▶ _Brief_
Exact copy, no pictures: return all the records as they stand.

▶ _Input records_
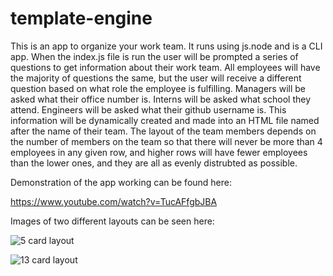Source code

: # template-engine

This is an app to organize your work team. It runs using js.node and is a CLI app. When the index.js file is run the user will be prompted a series of questions to get information about their work team. All employees will have the majority of questions the same, but the user will receive a different question based on what role the employee is fulfilling. Managers will be asked what their office number is. Interns will be asked what school they attend. Engineers will be asked what their github username is. This information will be dynamically created and made into an HTML file named after the name of their team. The layout of the team members depends on the number of members on the team so that there will never be more than 4 employees in any given row, and higher rows will have fewer employees than the lower ones, and they are all as evenly distrubted as possible.

Demonstration of the app working can be found here:

https://www.youtube.com/watch?v=TucAFfgbJBA

Images of two different layouts can be seen here:

![5 card layout](https://github.com/paulrobhendrickson/template-engine/blob/master/images/Screen%20Shot%202019-12-12%20at%2011.21.18%20PM.png?raw=true)

![13 card layout](https://github.com/paulrobhendrickson/template-engine/blob/master/images/Screen%20Shot%202019-12-12%20at%2011.21.25%20PM.png?raw=true)
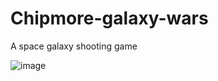 # Chipmore-galaxy-wars
A space galaxy shooting game

![image](https://github.com/taebearr/Chipmore-galaxy-wars/assets/19384530/6376e84a-6ec1-4198-91e3-0f7283d9ae41)

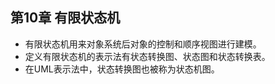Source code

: ## 第10章 有限状态机
- 有限状态机用来对象系统后对象的控制和顺序视图进行建模。
- 定义有限状态机的表示法有状态转换图、状态图和状态转换表。
- 在UML表示法中，状态转换图也被称为状态机图。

▶ _Problem solution_
Source code

: # template-engine

This is an app to organize your work team. It runs using js.node and is a CLI app. When the index.js file is run the user will be prompted a series of questions to get information about their work team. All employees will have the majority of questions the same, but the user will receive a different question based on what role the employee is fulfilling. Managers will be asked what their office number is. Interns will be asked what school they attend. Engineers will be asked what their github username is. This information will be dynamically created and made into an HTML file named after the name of their team. The layout of the team members depends on the number of members on the team so that there will never be more than 4 employees in any given row, and higher rows will have fewer employees than the lower ones, and they are all as evenly distrubted as possible.

Demonstration of the app working can be found here:

https://www.youtube.com/watch?v=TucAFfgbJBA

Images of two different layouts can be seen here:

![5 card layout](https://github.com/paulrobhendrickson/template-engine/blob/master/images/Screen%20Shot%202019-12-12%20at%2011.21.18%20PM.png?raw=true)

![13 card layout](https://github.com/paulrobhendrickson/template-engine/blob/master/images/Screen%20Shot%202019-12-12%20at%2011.21.25%20PM.png?raw=true)
 # Chipmore-galaxy-wars
A space galaxy shooting game

![image](https://github.com/taebearr/Chipmore-galaxy-wars/assets/19384530/6376e84a-6ec1-4198-91e3-0f7283d9ae41)

Source code

: ## 第10章 有限状态机
- 有限状态机用来对象系统后对象的控制和顺序视图进行建模。
- 定义有限状态机的表示法有状态转换图、状态图和状态转换表。
- 在UML表示法中，状态转换图也被称为状态机图。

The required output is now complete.